____ Data for review

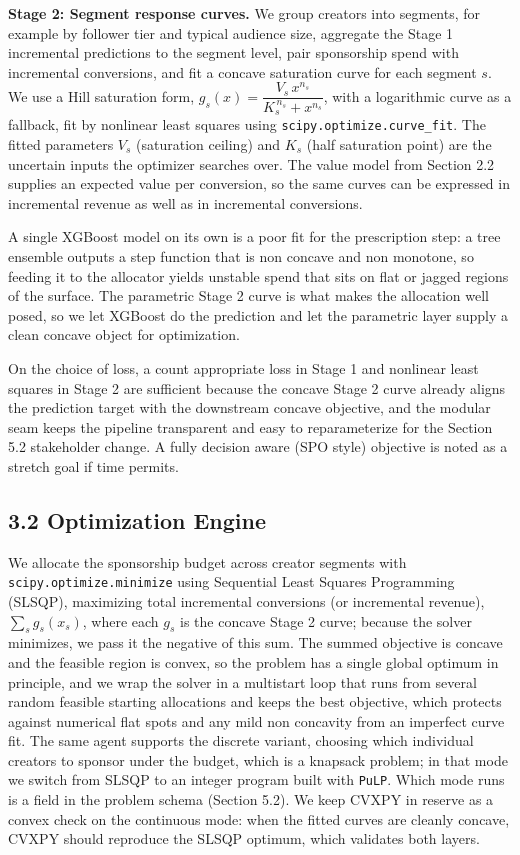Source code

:\documentclass[11pt]{article}
\begin{document}
\textbf{Stage 2: Segment response curves.} We group creators into segments, for example by follower tier and typical audience size, aggregate the Stage 1 incremental predictions to the segment level, pair sponsorship spend with incremental conversions, and fit a concave saturation curve for each segment $s$. We use a Hill saturation form, $g_s(x) = \dfrac{V_s\, x^{n_s}}{K_s^{\,n_s} + x^{n_s}}$, with a logarithmic curve as a fallback, fit by nonlinear least squares using \texttt{scipy.optimize.curve\_fit}. The fitted parameters $V_s$ (saturation ceiling) and $K_s$ (half saturation point) are the uncertain inputs the optimizer searches over. The value model from Section 2.2 supplies an expected value per conversion, so the same curves can be expressed in incremental revenue as well as in incremental conversions.

A single XGBoost model on its own is a poor fit for the prescription step: a tree ensemble outputs a step function that is non concave and non monotone, so feeding it to the allocator yields unstable spend that sits on flat or jagged regions of the surface. The parametric Stage 2 curve is what makes the allocation well posed, so we let XGBoost do the prediction and let the parametric layer supply a clean concave object for optimization.

On the choice of loss, a count appropriate loss in Stage 1 and nonlinear least squares in Stage 2 are sufficient because the concave Stage 2 curve already aligns the prediction target with the downstream concave objective, and the modular seam keeps the pipeline transparent and easy to reparameterize for the Section 5.2 stakeholder change. A fully decision aware (SPO style) objective is noted as a stretch goal if time permits.

\subsection*{3.2 \; Optimization Engine}

We allocate the sponsorship budget across creator segments with \texttt{scipy.optimize.minimize} using Sequential Least Squares Programming (SLSQP), maximizing total incremental conversions (or incremental revenue), $\sum_s g_s(x_s)$, where each $g_s$ is the concave Stage 2 curve; because the solver minimizes, we pass it the negative of this sum. The summed objective is concave and the feasible region is convex, so the problem has a single global optimum in principle, and we wrap the solver in a multistart loop that runs from several random feasible starting allocations and keeps the best objective, which protects against numerical flat spots and any mild non concavity from an imperfect curve fit. The same agent supports the discrete variant, choosing which individual creators to sponsor under the budget, which is a knapsack problem; in that mode we switch from SLSQP to an integer program built with \texttt{PuLP}. Which mode runs is a field in the problem schema (Section 5.2). We keep CVXPY in reserve as a convex check on the continuous mode: when the fitted curves are cleanly concave, CVXPY should reproduce the SLSQP optimum, which validates both layers.
\end{document}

________

> Work to be completed:
Give back the whole listing exactly, without pictures.

> Output of the task:
Source code

:\documentclass[11pt]{article}
\begin{document}
\textbf{Stage 2: Segment response curves.} We group creators into segments, for example by follower tier and typical audience size, aggregate the Stage 1 incremental predictions to the segment level, pair sponsorship spend with incremental conversions, and fit a concave saturation curve for each segment $s$. We use a Hill saturation form, $g_s(x) = \dfrac{V_s\, x^{n_s}}{K_s^{\,n_s} + x^{n_s}}$, with a logarithmic curve as a fallback, fit by nonlinear least squares using \texttt{scipy.optimize.curve\_fit}. The fitted parameters $V_s$ (saturation ceiling) and $K_s$ (half saturation point) are the uncertain inputs the optimizer searches over. The value model from Section 2.2 supplies an expected value per conversion, so the same curves can be expressed in incremental revenue as well as in incremental conversions.

A single XGBoost model on its own is a poor fit for the prescription step: a tree ensemble outputs a step function that is non concave and non monotone, so feeding it to the allocator yields unstable spend that sits on flat or jagged regions of the surface. The parametric Stage 2 curve is what makes the allocation well posed, so we let XGBoost do the prediction and let the parametric layer supply a clean concave object for optimization.

On the choice of loss, a count appropriate loss in Stage 1 and nonlinear least squares in Stage 2 are sufficient because the concave Stage 2 curve already aligns the prediction target with the downstream concave objective, and the modular seam keeps the pipeline transparent and easy to reparameterize for the Section 5.2 stakeholder change. A fully decision aware (SPO style) objective is noted as a stretch goal if time permits.

\subsection*{3.2 \; Optimization Engine}

We allocate the sponsorship budget across creator segments with \texttt{scipy.optimize.minimize} using Sequential Least Squares Programming (SLSQP), maximizing total incremental conversions (or incremental revenue), $\sum_s g_s(x_s)$, where each $g_s$ is the concave Stage 2 curve; because the solver minimizes, we pass it the negative of this sum. The summed objective is concave and the feasible region is convex, so the problem has a single global optimum in principle, and we wrap the solver in a multistart loop that runs from several random feasible starting allocations and keeps the best objective, which protects against numerical flat spots and any mild non concavity from an imperfect curve fit. The same agent supports the discrete variant, choosing which individual creators to sponsor under the budget, which is a knapsack problem; in that mode we switch from SLSQP to an integer program built with \texttt{PuLP}. Which mode runs is a field in the problem schema (Section 5.2). We keep CVXPY in reserve as a convex check on the continuous mode: when the fitted curves are cleanly concave, CVXPY should reproduce the SLSQP optimum, which validates both layers.
\end{document}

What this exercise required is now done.